Emily Bruni (born 5 April 1975 in Exeter, Devon) is an English actress. She played the sniper Shooter in Martin Campbell's action picture Dirty Angels, and starred in the one-woman play Psychodrama.

== Personal life ==
Born to an English mother and Italian father, Bruni was raised in the UK but spent part of her childhood living in Italy. She is bilingual. She lives in London and is married to British playwright and director Matt Wilkinson. They have one son. Bruni is a long-term meditator and yoga practitioner and has taught both practices under the moniker Emily Valente.

== Education ==
Bruni attended St Peter's High School, Exeter, Exeter Sixth Form College, National Youth Theatre and the Guildhall School of Music and Drama.

== Career ==
In theatre, Bruni spent three years at the Royal Shakespeare Company, where her roles included Esmeralda in Camino Real, directed by Steven Pimlott. She starred as Jean Rhys in The Shared Experience production After Mrs Rochester, which opened the New Sydney Theatre. She played Lady India in Ring Round The Moon (Playhouse Theatre), choreographed by Wayne McGregor. In 2013 she played Claire in Yes, Prime Minister (Trafalgar Studios) written and directed by Jonathan Lynn.

In 2015, Bruni appeared in Donkey Heart and the one-woman play Before You Were Born, both by Moses Raine and both directed by Nina Raine at the Trafalgar Studios.

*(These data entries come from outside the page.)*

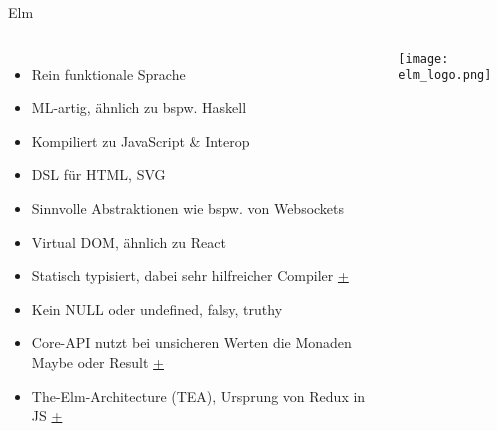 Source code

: \documentclass[compress]{beamer}
\begin{document}
\begin{frame}{Elm}
  \begin{columns}[c]
    \begin{itemize}
      \item Rein funktionale Sprache
      \item ML-artig, ähnlich zu bspw. Haskell
      \item Kompiliert zu JavaScript \& Interop
      \item DSL für HTML, SVG
      \item Sinnvolle Abstraktionen wie bspw. von Websockets
      \item Virtual DOM, ähnlich zu React
      \item Statisch typisiert, dabei sehr hilfreicher Compiler \href{http://elm-lang.org/blog/compiler-errors-for-humans}{\color{orange}+}
      \item Kein NULL oder undefined, falsy, truthy
      \item Core-API nutzt bei unsicheren Werten die Monaden Maybe oder Result \href{https://guide.elm-lang.org/error_handling/maybe.html}{\color{orange}+}
      \item The-Elm-Architecture (TEA), Ursprung von Redux in JS \href{https://guide.elm-lang.org/architecture/}{\color{orange}+}
    \end{itemize}
    \texttt{[image: elm\_logo.png]}
  \end{columns}
\end{frame}


\end{document}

In 2016, she starred in the Steven Berkoff double bill Lunch and The Bow of Ulysses (Trafalgar Studios), directed by Nigel Harman. in 2016 Bruni played Goneril in King Lear (Globe) directed by Nancy Meckler.

Bruni played Debbie in Laurence Boswell's production of the Donald Margulies play The Model Apartment at the Bath Ustinov theatre. In 2021, she played Actress in Psychodrama, a one-woman play about an actress under investigation for the murder of an auteur theatre director, while rehearsing a production of Hitchcock's Psycho. Staged in a found space in London, it transferred in 2022 to the Traverse Theatre, Edinburgh. The play was written and directed by Matt Wilkinson and produced by Pádraig Cusack. Bruni was nominated for the 2022 Offie for Best Actress.

On film, Bruni played Tanya in the ITV drama Metropolis by Peter Morgan. She starred alongside Rik Mayall in the sitcom Believe Nothing as Dr. Hannah Awkward (a professor of pedantics). The series was written by Maurice Gran and Laurence Marks. In 2002, she appeared alongside Bill Nighy in the return of Auf Wiedersehen, Pet. In 2004 she played Alice in Passer By by Tony Marchant, directed by David Morrissey.

Bruni portrayed the Empress Catherine the Great in the 2005 television drama Catherine the Great. From 2009 to 2012, she played Gail, the girlfriend of Jeremy's love interest, in Series 6, 7 and 8 of the Channel 4 comedy Peep Show.

She starred in the 2022 film Psychodrama by writer and director Matt Wilkinson and producers Ben Pullen and Pádraig Cusack.